Kami tak bisa melupakan zaman keemasan Cot Gleungkeuh yang naik pamor ketika  Blang Lancang tumbuh menjadi “zona industri,  dan bukit berhutan perdu itu menjadi “ziarah” wajib perjalanan di lintasan utara. Bukit yang  menyediakan  kenikmatan  segelas “ie teube” dan sepotong “pulot” panggang sebagai ritual di jambo berbangku kayu, berlantai tanah dengan meja papan serpihan dan dijalari angin lembut yang sulit diungkapkan kenikmatannya.

Hari kami datang kembali ke Cot Gleungkeuh, masih ada “ie teube” beraroma manis yang dililit oleh rasa kelat, sedikit pahit dan wanginya menjalar hingga menyapu langit-langit. Rasa yang campur aduk ketika gigitan “pulot” panggang disiram tegukan air tebu.”Ini sensasi rasa yang tak akan pernah saya lupakan,” kata Budi Santoso, jenderal pensiunan, teman perjalanan kami.

Sensasi rasa, ketika mantan perwira tinggi angkatan udara itu kami ajari urut-urutan menikmati air tebu dengan “pulot” panggang.  Urutan pertama membasahi mulut dengan seteguk serupan diikuti gigitan  sepotong “pulot” panggan untuk kemudian disiram tegukan berikutnya secara berulang-ulang.

“Mate aku nikmatnya. Ini betul-betul ritual. Ada rasa campur aduk yang mengikuti makanan selingan ini,” kata Budi mengacungkan dua jempolnya kepada kami. Budi, yang biasa berkerja sistematis dan detil itu bertanya banyak kepada penjual tentang bahan baku tebu, cara pengolahan dan apa masih ada “suplemen lain yang menyertai rasanya yang campur aduk itu.
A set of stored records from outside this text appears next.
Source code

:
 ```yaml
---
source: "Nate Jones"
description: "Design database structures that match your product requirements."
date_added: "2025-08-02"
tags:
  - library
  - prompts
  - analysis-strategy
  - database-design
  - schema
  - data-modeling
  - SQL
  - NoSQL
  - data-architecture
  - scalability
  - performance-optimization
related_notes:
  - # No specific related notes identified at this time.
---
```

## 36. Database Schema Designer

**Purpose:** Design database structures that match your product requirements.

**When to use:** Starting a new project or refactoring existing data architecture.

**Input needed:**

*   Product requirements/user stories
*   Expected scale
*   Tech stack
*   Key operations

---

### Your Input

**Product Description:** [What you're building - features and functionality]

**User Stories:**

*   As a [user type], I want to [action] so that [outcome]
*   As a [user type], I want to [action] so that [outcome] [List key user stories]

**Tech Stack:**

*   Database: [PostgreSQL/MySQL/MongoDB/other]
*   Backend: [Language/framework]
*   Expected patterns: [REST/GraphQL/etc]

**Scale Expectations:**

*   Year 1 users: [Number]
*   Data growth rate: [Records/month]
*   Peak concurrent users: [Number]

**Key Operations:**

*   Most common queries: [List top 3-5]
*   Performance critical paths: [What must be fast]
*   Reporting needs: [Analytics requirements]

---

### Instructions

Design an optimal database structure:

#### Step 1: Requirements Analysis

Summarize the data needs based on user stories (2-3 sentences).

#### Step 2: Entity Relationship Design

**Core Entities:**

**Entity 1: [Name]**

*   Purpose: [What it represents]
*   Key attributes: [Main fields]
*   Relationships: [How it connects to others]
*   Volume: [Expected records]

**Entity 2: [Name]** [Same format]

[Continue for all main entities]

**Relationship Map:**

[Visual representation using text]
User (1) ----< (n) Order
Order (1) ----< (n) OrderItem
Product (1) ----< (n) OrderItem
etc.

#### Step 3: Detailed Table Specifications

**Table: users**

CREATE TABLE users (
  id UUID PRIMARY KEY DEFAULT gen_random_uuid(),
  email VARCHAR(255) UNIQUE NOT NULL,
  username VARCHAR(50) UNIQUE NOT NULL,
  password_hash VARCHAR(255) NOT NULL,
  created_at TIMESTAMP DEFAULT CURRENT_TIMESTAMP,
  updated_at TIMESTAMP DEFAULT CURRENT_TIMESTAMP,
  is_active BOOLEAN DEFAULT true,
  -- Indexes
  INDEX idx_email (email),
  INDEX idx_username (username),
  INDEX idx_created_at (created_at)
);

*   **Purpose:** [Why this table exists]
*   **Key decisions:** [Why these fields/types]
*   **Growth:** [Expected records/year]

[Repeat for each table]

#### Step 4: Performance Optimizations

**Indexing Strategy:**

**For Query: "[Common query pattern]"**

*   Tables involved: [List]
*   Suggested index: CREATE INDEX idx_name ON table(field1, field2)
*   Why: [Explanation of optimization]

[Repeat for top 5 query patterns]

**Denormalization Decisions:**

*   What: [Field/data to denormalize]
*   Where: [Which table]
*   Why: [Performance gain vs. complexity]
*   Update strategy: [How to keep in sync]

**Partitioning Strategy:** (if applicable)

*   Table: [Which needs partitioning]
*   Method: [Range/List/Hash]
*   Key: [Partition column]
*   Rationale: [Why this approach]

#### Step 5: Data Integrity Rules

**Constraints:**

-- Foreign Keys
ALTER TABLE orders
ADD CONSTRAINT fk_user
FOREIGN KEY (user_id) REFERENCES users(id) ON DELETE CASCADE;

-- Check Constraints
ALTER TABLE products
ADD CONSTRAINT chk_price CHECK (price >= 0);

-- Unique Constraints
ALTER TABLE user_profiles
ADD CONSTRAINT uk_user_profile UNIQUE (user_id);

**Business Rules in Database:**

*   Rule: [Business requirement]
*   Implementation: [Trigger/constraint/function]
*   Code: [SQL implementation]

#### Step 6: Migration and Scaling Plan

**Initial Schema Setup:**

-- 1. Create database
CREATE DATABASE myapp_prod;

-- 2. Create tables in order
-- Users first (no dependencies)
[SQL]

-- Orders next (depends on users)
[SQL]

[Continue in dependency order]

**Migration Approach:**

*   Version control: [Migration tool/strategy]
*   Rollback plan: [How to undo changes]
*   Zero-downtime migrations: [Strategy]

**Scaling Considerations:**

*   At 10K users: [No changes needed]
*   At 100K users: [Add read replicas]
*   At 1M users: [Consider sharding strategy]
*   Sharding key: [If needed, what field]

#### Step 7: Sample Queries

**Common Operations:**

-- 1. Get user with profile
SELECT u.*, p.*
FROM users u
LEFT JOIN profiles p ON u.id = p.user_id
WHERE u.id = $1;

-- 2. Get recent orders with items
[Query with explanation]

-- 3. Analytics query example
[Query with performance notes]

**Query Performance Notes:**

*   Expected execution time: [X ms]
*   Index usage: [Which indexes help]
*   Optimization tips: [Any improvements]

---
Budi yang semula risih singgah di warung terbuka dengan kebersihan, yang  semula dikatakannya di bawah standar,  sejak kami singgah  bakda ashar itu, menulis di status “blackbery”  dengan kalimat,”Saya telah menemukan sensasi air tebu di bukit “swepping.”

Saya tergelak membaca kalimat di “bbm mesenger”nya. Tergelak dengan nama bukit yang ia namakan “ buket swepping.” Bukit yang saya beritahukan kepadanya sebagai kawasan paling beresiko di dekade amuk perang.  Bukit yang  ketika kami singgah, persis di depan sebuah markas kompi tentara, yang dulunya menjadi  lokasi maut, dan sering dijadikan basis penculikan orang sipil.  Tempat “swepping” dua kekuatan bersenjata  secara bergantian ketika Aceh di amuk perang “perjuangan.” Bukit yang dikala malam, dulunya,  menjadi “hantu” karena tak ada kenderaan yang berani melintas.

Cot Gleungkeuh, kini lebih sepi ketika pusat keramaiannya pindah ke kuburan syuhada di telapan kakinya. Kuburan syhada, yang kini, sudah di tata dengan mesjid, warung kopi dan keramaian yang tak pernah sirna sebagai lokasi ziarah paling populer di kawasan itu.